### [Exercise prompt]
State only how many lines below include the word "config".

### [Dataset excerpts]
· · · ·
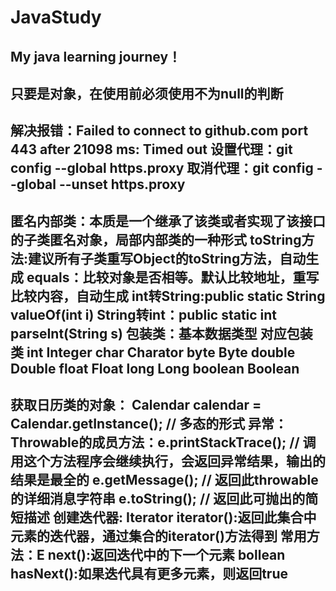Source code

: # JavaStudy
My java learning journey！
----------------------------------------------------------------
**只要是对象，在使用前必须使用不为null的判断**
----------------------------------------------------------------
解决报错：Failed to connect to github.com port 443 after 21098 ms: Timed out
设置代理：git config --global https.proxy
取消代理：git config --global --unset https.proxy
----------------------------------------------------------------
匿名内部类：本质是一个继承了该类或者实现了该接口的子类匿名对象，局部内部类的一种形式
toString方法:建议所有子类重写Object的toString方法，自动生成
equals：比较对象是否相等。默认比较地址，重写比较内容，自动生成
int转String:public static String valueOf(int i)
String转int：public static int parseInt(String s)
包装类：基本数据类型	对应包装类
        int	        Integer
        char	    Charator
        byte	    Byte
        double	    Double
        float	    Float
        long	    Long
        boolean	    Boolean
----------------------------------------------------------------
获取日历类的对象：
Calendar calendar = Calendar.getInstance(); // 多态的形式
异常：
    Throwable的成员方法：e.printStackTrace(); // 调用这个方法程序会继续执行，会返回异常结果，输出的结果是最全的
                       e.getMessage(); // 返回此throwable 的详细消息字符串 
                       e.toString(); // 返回此可抛出的简短描述
创建迭代器:
Iterator<E> iterator():返回此集合中元素的迭代器，通过集合的iterator()方法得到
    常用方法：E next():返回迭代中的下一个元素
            bollean hasNext():如果迭代具有更多元素，则返回true
----------------------------------------------------------------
· · · ·
### [Response]
2